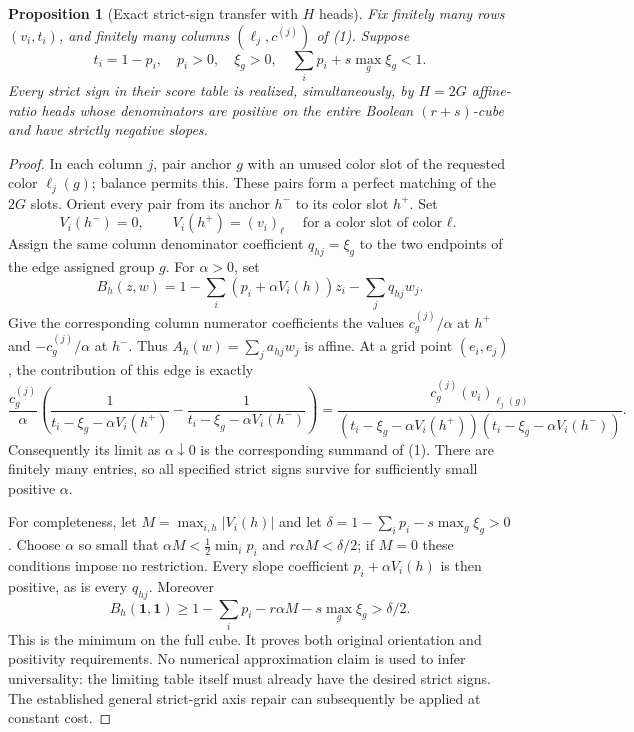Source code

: \documentclass[11pt]{article}
\newtheorem{proposition}{Proposition}
\begin{document}
\begin{proposition}[Exact strict-sign transfer with $H$ heads]
Fix finitely many rows $(v_i,t_i)$, and finitely many columns
$(\ell_j,c^{(j)})$ of (1). Suppose
\[
 t_i=1-p_i,
 \quad p_i>0,
 \quad \xi_g>0,
 \quad \sum_i p_i+s\max_g\xi_g<1.                 \tag{2}
\]
Every strict sign in their score table is realized, simultaneously, by
$H=2G$ affine-ratio heads whose denominators are positive on the entire
Boolean $(r+s)$-cube and have strictly negative slopes.
\end{proposition}
\begin{proof}
In each column $j$, pair anchor $g$ with an unused color slot of the
requested color $\ell_j(g)$; balance permits this. These pairs form a
perfect matching of the $2G$ slots. Orient every pair from its anchor
$h^-$ to its color slot $h^+$. Set
\[
 V_i(h^-)=0,\qquad V_i(h^+)=(v_i)_{\ell}
 \quad\text{for a color slot of color $\ell$.}
\]
Assign the same column denominator coefficient $q_{hj}=\xi_g$ to the two
endpoints of the edge assigned group $g$. For $\alpha>0$, set
\[
 B_h(z,w)=1-\sum_i(p_i+\alpha V_i(h))z_i
                   -\sum_jq_{hj}w_j.
\]
Give the corresponding column numerator coefficients the values
$c_g^{(j)}/\alpha$ at $h^+$ and $-c_g^{(j)}/\alpha$ at $h^-$. Thus
$A_h(w)=\sum_j a_{hj}w_j$ is affine. At a grid point $(e_i,e_j)$, the
contribution of this edge is exactly
\[
 \frac{c_g^{(j)}}{\alpha}
 \left(\frac1{t_i-\xi_g-\alpha V_i(h^+)}
       -\frac1{t_i-\xi_g-\alpha V_i(h^-)}\right)
 =\frac{c_g^{(j)}(v_i)_{\ell_j(g)}}
 {(t_i-\xi_g-\alpha V_i(h^+))
  (t_i-\xi_g-\alpha V_i(h^-))}.                 \tag{3}
\]
Consequently its limit as $\alpha\downarrow0$ is the corresponding
summand of (1). There are finitely many entries, so all specified strict
signs survive for sufficiently small positive $\alpha$.

For completeness, let $M=\max_{i,h}|V_i(h)|$ and let
$\delta=1-\sum_i p_i-s\max_g\xi_g>0$. Choose $\alpha$ so small that
$\alpha M<\tfrac12\min_i p_i$ and $r\alpha M<\delta/2$; if $M=0$ these
conditions impose no restriction. Every slope coefficient
$p_i+\alpha V_i(h)$ is then positive, as is every $q_{hj}$. Moreover
\[
 B_h(\mathbf1,\mathbf1)
 \geq1-\sum_i p_i-r\alpha M-s\max_g\xi_g>\delta/2.
\]
This is the minimum on the full cube. It proves both original
orientation and positivity requirements. No numerical approximation
claim is used to infer universality: the limiting table itself must
already have the desired strict signs. The established general
strict-grid axis repair can subsequently be applied at constant cost.
\end{proof}
\end{document}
++++
In the records above, find every line that contains the word "heads" and copy it.

\begin{proposition}[Exact strict-sign transfer with $H$ heads]
$H=2G$ affine-ratio heads whose denominators are positive on the entire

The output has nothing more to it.